Banco Central prevê recorde de indenizações por perdas na atual safra

O volume de indenizações do Programa de Garantia da Atividade Agropecuária (Proagro) deverá bater recorde na safra 2011/2012. O programa isenta o produtor rural de obrigações financeiras que não possam ser cumpridas em razão de prejuízos causados pelas chuvas ou por secas ou ainda por algumas pragas. Segundo o gerente de Regulação e Controle das Operações Rurais e do Proagro do Banco Central (BC), Deoclecio Pereira Souza, a crise deste ano vai ser pior que a da safra de 2004/2005, até hoje a pior, que gerou R$ 800 milhões em indenizações. Ele disse que 97% dos pedidos de pagamento neste ano são decorrentes da secas registradas primeiro no Sul e agora no Nordeste.

O gerente da Diretoria de Agronegócio do Banco do Brasil (BB), Álvaro Schwerz Tosetto, acrescentou que na atual safra já foram realizadas 63 mil comunicações de perda da produção, o que deve acarretar um prejuízo de cerca de R$ 1 bilhão. Ele explicou que esse valor é passível de indenização pelo Banco Central e não se trata de possibilidade prejuízo ao BB.

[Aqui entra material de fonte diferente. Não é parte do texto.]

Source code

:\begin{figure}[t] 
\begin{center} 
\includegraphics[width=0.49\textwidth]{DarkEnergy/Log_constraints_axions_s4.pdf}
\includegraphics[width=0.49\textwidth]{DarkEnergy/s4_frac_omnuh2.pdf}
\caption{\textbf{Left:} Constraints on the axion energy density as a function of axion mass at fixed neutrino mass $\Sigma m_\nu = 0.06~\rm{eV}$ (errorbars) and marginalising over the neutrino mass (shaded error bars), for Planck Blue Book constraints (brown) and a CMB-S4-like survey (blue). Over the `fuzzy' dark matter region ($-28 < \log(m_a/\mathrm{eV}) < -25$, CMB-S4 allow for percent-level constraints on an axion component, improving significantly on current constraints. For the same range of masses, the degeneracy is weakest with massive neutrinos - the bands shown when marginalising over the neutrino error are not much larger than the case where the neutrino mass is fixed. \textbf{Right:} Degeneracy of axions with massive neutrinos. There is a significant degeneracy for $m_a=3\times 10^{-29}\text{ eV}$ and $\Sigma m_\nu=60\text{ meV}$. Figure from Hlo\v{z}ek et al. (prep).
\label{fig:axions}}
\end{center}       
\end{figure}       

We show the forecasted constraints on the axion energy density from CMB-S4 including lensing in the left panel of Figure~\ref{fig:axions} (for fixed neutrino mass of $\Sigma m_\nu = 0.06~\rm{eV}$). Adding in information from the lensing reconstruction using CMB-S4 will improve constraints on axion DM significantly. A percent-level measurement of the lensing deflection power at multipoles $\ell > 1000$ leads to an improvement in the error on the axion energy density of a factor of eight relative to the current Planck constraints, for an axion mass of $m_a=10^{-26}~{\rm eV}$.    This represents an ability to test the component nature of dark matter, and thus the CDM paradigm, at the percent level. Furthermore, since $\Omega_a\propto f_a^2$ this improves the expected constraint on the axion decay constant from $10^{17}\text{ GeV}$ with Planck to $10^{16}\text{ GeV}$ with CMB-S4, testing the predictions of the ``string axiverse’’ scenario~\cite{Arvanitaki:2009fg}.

O assunto foi discutido no dia 24 de abril de 2012 em audiência pública na Comissão de Agricultura, Pecuária, Abastecimento e Desenvolvimento Rural da Câmara dos Deputados.

Prazo

Souza garantiu que, apesar do grande volume de pedidos de indenização, o Banco Central continua liberando os recursos para os bancos em oito dias após o pedido ter sido feito pelo banco da região, normalmente o Banco do Brasil. Segundo ele, só há atraso no pagamento se houver erros no processo de pedido de indenização.

O coordenador da Comissão Especial de Recursos (CER) doMinistério da Agricultura, Pecuária e Abastecimento (MAPA) Eustaquio Mesquita de Santana, disse que os recursos encaminhados ao órgão levam em média dois meses para serem concluídos, desde que os laudos estejam de acordo com a reclamação dos produtores. Santana afirmou, contudo, que o objetivo do ministério é tornar o processo mais ágil.

Atraso

O representante da Confederação da Agricultura e Pecuária do Brasil(CNA) na audiência, Nilson Camargo, disse que, por causa de erros dos bancos, cerca de 50 mil produtores ainda não tiveram suas dívidas da safra 2004/2005 indenizadas pelo Proagro.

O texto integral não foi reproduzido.